Problem description> Go through the entries below. Copy each line in which "información" appears.

------ Available data

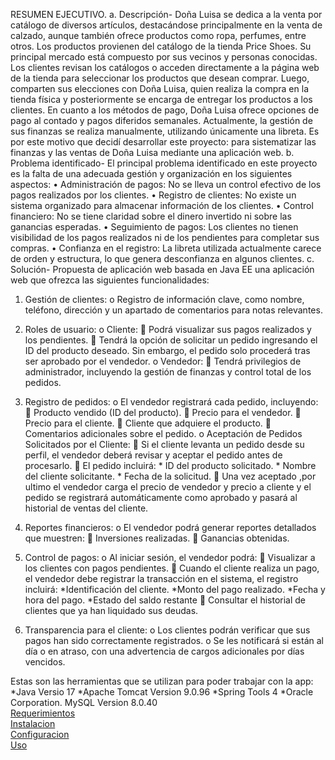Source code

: RESUMEN EJECUTIVO.
a.	Descripción- Doña Luisa se dedica a la venta por catálogo de diversos artículos, destacándose principalmente en la venta de calzado, aunque también ofrece productos como ropa, perfumes, entre otros. Los productos provienen del catálogo de la tienda Price Shoes. Su principal mercado está compuesto por sus vecinos y personas conocidas.
Los clientes revisan los catálogos o acceden directamente a la página web de la tienda para seleccionar los productos que desean comprar. Luego, comparten sus elecciones con Doña Luisa, quien realiza la compra en la tienda física y posteriormente se encarga de entregar los productos a los clientes.
En cuanto a los métodos de pago, Doña Luisa ofrece opciones de pago al contado y pagos diferidos semanales. Actualmente, la gestión de sus finanzas se realiza manualmente, utilizando únicamente una libreta.
Es por este motivo que decidí desarrollar este proyecto: para sistematizar las finanzas y las ventas de Doña Luisa mediante una aplicación web.
 b. Problema identificado-  El principal problema identificado en este proyecto es la falta de una adecuada gestión y organización en los siguientes aspectos: 
•	Administración de pagos: No se lleva un control efectivo de los pagos realizados por los clientes.
•	Registro de clientes: No existe un sistema organizado para almacenar información de los clientes.
•	Control financiero: No se tiene claridad sobre el dinero invertido ni sobre las ganancias esperadas.
•	Seguimiento de pagos: Los clientes no tienen visibilidad de los pagos realizados ni de los pendientes para completar sus compras.
•	Confianza en el registro: La libreta utilizada actualmente carece de orden y estructura, lo que genera desconfianza en algunos clientes.
c. Solución-  Propuesta de aplicación web basada en Java EE una aplicación web que ofrezca las siguientes funcionalidades:
1.	Gestión de clientes:
o	Registro de información clave, como nombre, teléfono, dirección y un apartado de comentarios para notas relevantes.
2.	Roles de usuario:
o	Cliente:
	Podrá visualizar sus pagos realizados y los pendientes.
	Tendrá la opción de solicitar un pedido ingresando el ID del producto deseado. Sin embargo, el pedido solo procederá tras ser aprobado por el vendedor.
o	Vendedor:
	Tendrá privilegios de administrador, incluyendo la gestión de finanzas y control total de los pedidos.
3.	Registro de pedidos:
o	El vendedor registrará cada pedido, incluyendo:
	Producto vendido (ID del producto).
	Precio para el vendedor.
	Precio para el cliente.
	Cliente que adquiere el producto.
	Comentarios adicionales sobre el pedido.
o	Aceptación de Pedidos Solicitados por el Cliente:
	Si el cliente levanta un pedido desde su perfil, el vendedor deberá revisar y aceptar el pedido antes de procesarlo.
	El pedido incluirá:
        * ID del producto solicitado.
        * Nombre del cliente solicitante.
        * Fecha de la solicitud.
	Una vez aceptado ,por ultimo el vendedor carga el precio de vendedor y precio a cliente y el pedido se registrará automáticamente como aprobado y pasará al historial de ventas del cliente.
4.	Reportes financieros:
o	El vendedor podrá generar reportes detallados que muestren:
	Inversiones realizadas.
	Ganancias obtenidas.
5.	Control de pagos:
o	Al iniciar sesión, el vendedor podrá:
	Visualizar a los clientes con pagos pendientes.
	 Cuando el cliente realiza un pago, el vendedor debe registrar la transacción en el sistema, el registro incluirá: 
                              *Identificación del cliente.
                              *Monto del pago realizado.
                              *Fecha y hora del pago.
                              *Estado del saldo restante
	Consultar el historial de clientes que ya han liquidado sus deudas.

6.	Transparencia para el cliente:
o	Los clientes podrán verificar que sus pagos han sido correctamente registrados.
o	Se les notificará si están al día o en atraso, con una advertencia de cargos adicionales por días vencidos.

Estas son las herramientas que se utilizan para poder trabajar con la app:
*Java Versio 17
*Apache Tomcat Version 9.0.96
*Spring Tools 4
*Oracle Corporation. MySQL Version 8.0.40
<br>
<a href="https://github.com/JuanPadilla23231/App-Gestion/wiki/Requerimientos:">Requerimientos</a>
<br>
<a href="https://github.com/JuanPadilla23231/App-Gestion/wiki/Instalaci%C3%B3n">Instalacion</a>
<br>
<a href="https://github.com/JuanPadilla23231/App-Gestion/wiki/Configuraci%C3%B3n">Configuracion</a>
<br>
<a href="https://github.com/JuanPadilla23231/App-Gestion/wiki/Uso">Uso</a>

------------

Answer below>
•	Registro de clientes: No existe un sistema organizado para almacenar información de los clientes.
o	Registro de información clave, como nombre, teléfono, dirección y un apartado de comentarios para notas relevantes.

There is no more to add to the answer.